One option for a simpler and more easily grokable output would be to use a few flags. Here we can enable sync status logs to print every 20 seconds, and turn down normal event reporting to just show errors (1).

$ geth --log-status="sync=20" --verbosity 1

geth-logs-status

While in some cases this might fit the bill, it also has it's own shortcomings: hard to debug, single-dimensioned, exclusively macro-level, and any performance analysis will require a calculator.

This is where geth's mlog API comes in. MLog stands for "machine log," and it's job is to make logs that computers can read and readily analyse. Sometimes these are also called structured logs.

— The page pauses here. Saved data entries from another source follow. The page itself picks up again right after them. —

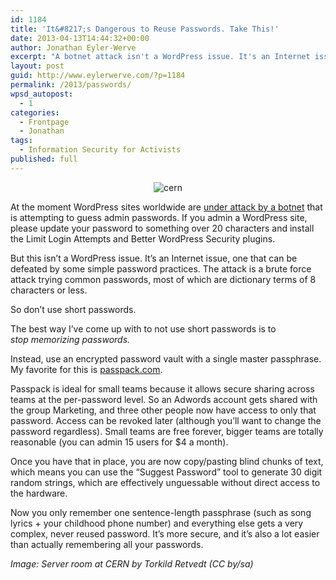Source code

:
 ```yaml
---
id: 1184
title: 'It&#8217;s Dangerous to Reuse Passwords. Take This!'
date: 2013-04-13T14:44:32+00:00
author: Jonathan Eyler-Werve
excerpt: "A botnet attack isn't a WordPress issue. It's an Internet issue, one that can be defeated by some simple password practices."
layout: post
guid: http://www.eylerwerve.com/?p=1184
permalink: /2013/passwords/
wpsd_autopost:
  - 1
categories:
  - Frontpage
  - Jonathan
tags:
  - Information Security for Activists
published: full
---
```

<p style="text-align: center;"><img class="aligncenter size-large wp-image-1185" alt="cern" src="http://www.eylerwerve.com/wp-content/uploads/2013/04/cern-590x392.jpg" srcset="http://www.eylerwerve.com/wp-content/uploads/2013/04/cern-300x199.jpg 300w, http://www.eylerwerve.com/wp-content/uploads/2013/04/cern-590x392.jpg 590w, http://www.eylerwerve.com/wp-content/uploads/2013/04/cern-226x150.jpg 226w, http://www.eylerwerve.com/wp-content/uploads/2013/04/cern.jpg 1024w" /></p>

At the moment WordPress sites worldwide are [under attack by a botnet](http://arstechnica.com/security/2013/04/huge-attack-on-wordpress-sites-could-spawn-never-before-seen-super-botnet/) that is attempting to guess admin passwords. If you admin a WordPress site, please update your password to something over 20 characters and install the Limit Login Attempts and Better WordPress Security plugins.

But this isn&#8217;t a WordPress issue. It&#8217;s an Internet issue, one that can be defeated by some simple password practices. The attack is a brute force attack trying common passwords, most of which are dictionary terms of 8 characters or less.

So don&#8217;t use short passwords.

The best way I&#8217;ve come up with to not use short passwords is to _stop memorizing passwords._

Instead, use an encrypted password vault with a single master passphrase. My favorite for this is [passpack.com](https://www.passpack.com).

Passpack is ideal for small teams because it allows secure sharing across teams at the per-password level. So an Adwords account gets shared with the group Marketing, and three other people now have access to only that password. Access can be revoked later (although you&#8217;ll want to change the password regardless). Small teams are free forever, bigger teams are totally reasonable (you can admin 15 users for $4 a month).

Once you have that in place, you are now copy/pasting blind chunks of text, which means you can use the &#8220;Suggest Password&#8221; tool to generate 30 digit random strings, which are effectively unguessable without direct access to the hardware.

Now you only remember one sentence-length passphrase (such as song lyrics + your childhood phone number) and everything else gets a very complex, never reused password. It&#8217;s more secure, and it&#8217;s also a lot easier than actually remembering all your passwords.

*Image: Server room at CERN by Torkild Retvedt (CC by/sa)*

Once you tell geth to start churning out mlogs, you can then fire them over to the Elastic stack, and open the door to something like this:

Blockchain & Sync:

dash-sync

Network & Peers:

dash-p2p

Miners & Mining:

dash-mining


Big picture

Once we get geth's mlogs up and running, we're going to point Filebeat at them to watch, read, and send off to Logstash. Once Logstash hears about some incoming logs from Filebeat, Logstash will parse and transform those raw logs into a structured data format for Elasticsearch. Elasticsearch then does a bunch of indexing and stuff and fires up a port to be able to talk to Kibana about that data. Kibana is the application that provides a nice UI to interact with Elasticsearch data; build visualizations, make searches and filters... etc.

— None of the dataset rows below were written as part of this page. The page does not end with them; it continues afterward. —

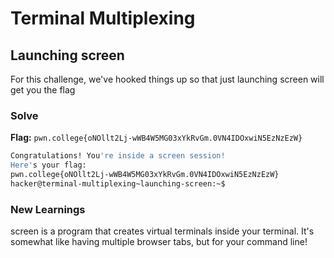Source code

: # Terminal Multiplexing

## Launching screen
For this challenge, we've hooked things up so that just launching screen will get you the flag

### Solve
**Flag:** `pwn.college{oNOllt2Lj-wWB4W5MG03xYkRvGm.0VN4IDOxwiN5EzNzEzW}`

```bash
Congratulations! You're inside a screen session!
Here's your flag:
pwn.college{oNOllt2Lj-wWB4W5MG03xYkRvGm.0VN4IDOxwiN5EzNzEzW}
hacker@terminal-multiplexing~launching-screen:~$
```
### New Learnings
screen is a program that creates virtual terminals inside your terminal. It's somewhat like having multiple browser tabs, but for your command line!
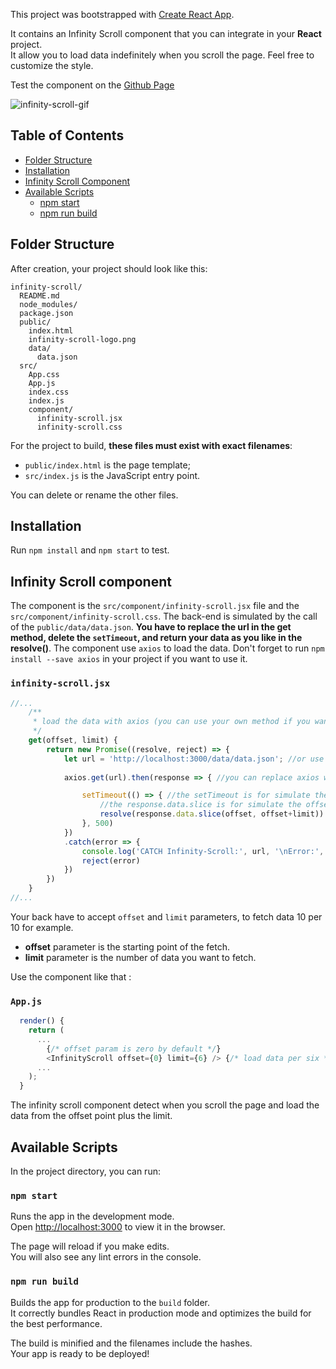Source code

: This project was bootstrapped with [Create React App](https://github.com/facebookincubator/create-react-app).

It contains an Infinity Scroll component that you can integrate in your **React** project.<br>
It allow you to load data indefinitely when you scroll the page. Feel free to customize the style.

Test the component on the [Github Page](https://atesner.github.io/React-Infinity-Scroll/)

![infinity-scroll-gif](http://antoinetesner.fr/wp-content/uploads/2018/04/infinity-scroll-gif.gif)

## Table of Contents

- [Folder Structure](#folder-structure)
- [Installation](#installation)
- [Infinity Scroll Component](#infinity-scroll-component)
- [Available Scripts](#available-scripts)
  - [npm start](#npm-start)
  - [npm run build](#npm-run-build)

## Folder Structure

After creation, your project should look like this:

```
infinity-scroll/
  README.md
  node_modules/
  package.json
  public/
    index.html
    infinity-scroll-logo.png
    data/
      data.json
  src/
    App.css
    App.js
    index.css
    index.js
    component/
      infinity-scroll.jsx
      infinity-scroll.css
```

For the project to build, **these files must exist with exact filenames**:

* `public/index.html` is the page template;
* `src/index.js` is the JavaScript entry point.

You can delete or rename the other files.

## Installation

Run `npm install` and `npm start` to test.

## Infinity Scroll component

The component is the `src/component/infinity-scroll.jsx` file and the `src/component/infinity-scroll.css`.
The back-end is simulated by the call of the `public/data/data.json`. **You have to replace the url in the get method, delete the `setTimeout`, and return your data as you like in the resolve()**. The component use `axios` to load the data. Don't forget to run `npm install --save axios` in your project if you want to use it.

### `infinity-scroll.jsx`

```js
//...
    /**
     * load the data with axios (you can use your own method if you want)
     */
    get(offset, limit) {
        return new Promise((resolve, reject) => {
            let url = 'http://localhost:3000/data/data.json'; //or use your url (with offset and limit params)
            
            axios.get(url).then(response => { //you can replace axios with your favorite lib :)

                setTimeout(() => { //the setTimeout is for simulate the back time response (you can delete it)
                    //the response.data.slice is for simulate the offset and limit of an API
                    resolve(response.data.slice(offset, offset+limit))
                }, 500)
            })
            .catch(error => {
                console.log('CATCH Infinity-Scroll:', url, '\nError:', error)
                reject(error)
            })
        })
    }
//...
```

Your back have to accept `offset` and `limit` parameters, to fetch data 10 per 10 for example. 

  - **offset** parameter is the starting point of the fetch.
  - **limit** parameter is the number of data you want to fetch.

Use the component like that :

### `App.js`

```js
  render() {
    return (
      ...
        {/* offset param is zero by default */}
        <InfinityScroll offset={0} limit={6} /> {/* load data per six */}
      ...  
    );
  }
```

The infinity scroll component detect when you scroll the page and load the data from the offset point plus the limit.

## Available Scripts

In the project directory, you can run:

### `npm start`

Runs the app in the development mode.<br>
Open [http://localhost:3000](http://localhost:3000) to view it in the browser.

The page will reload if you make edits.<br>
You will also see any lint errors in the console.

### `npm run build`

Builds the app for production to the `build` folder.<br>
It correctly bundles React in production mode and optimizes the build for the best performance.

The build is minified and the filenames include the hashes.<br>
Your app is ready to be deployed!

It's kind of a long ass pipeline, but the team at Elastic have done a great job of making modular software that, while it seems kind of long and complicated, offers a lot of flexibility because of the modularity; you can run Filebeat on one server next to your geth, then pipe those logs along to Logstash and Elasticsearch on another server (or two); separate your concerns, user privileges, and public APIs. Weird but great.

ℹ️ We're going to run each of these tools in their own terminal console. You're going to have 5 terminals open by the end of this. There are probably ways to use services, screens, backgrounding, etc. to keep your tab count smaller, but that's for another time.

Install all the things

OSX:

$ brew install ethereumproject/classic/geth
$ brew install filebeat logstash elasticsearch kibana

If you're on Linux or Windows, you're on your own for the (F)ELK stack for now. You can install geth by checking out our Releases Page and just downloading the (archived) binary, un-archiving the executable, and moving it to your $PATH.

Geth

Terminal 1

So far for geth mlog is disabled by default; you'll need to turn it on as you fire up your geth instance.

$ geth --mlog=json

Mlog has 3 output modes (or structures): plain, kv (key-value), and json.

Example kv line:

2017-08-24T17:17:39Z [discover] PING HANDLE FROM from.udp_address=$STRING from.id=$STRING ping.bytes_transferred=$INT

Example json line:

{"event":"ping.handle.from","from.id":"string","from.udp_address":"string","ping.bytes_transferred":0,"ts":"2017-10-18T09:01:06.54592753-07:00"}

In this walkthrough I'm only going to use the json format for mlogs. You can also use kv, or plain. I like JSON because Logstash likes JSON, so it saves a lot of groking.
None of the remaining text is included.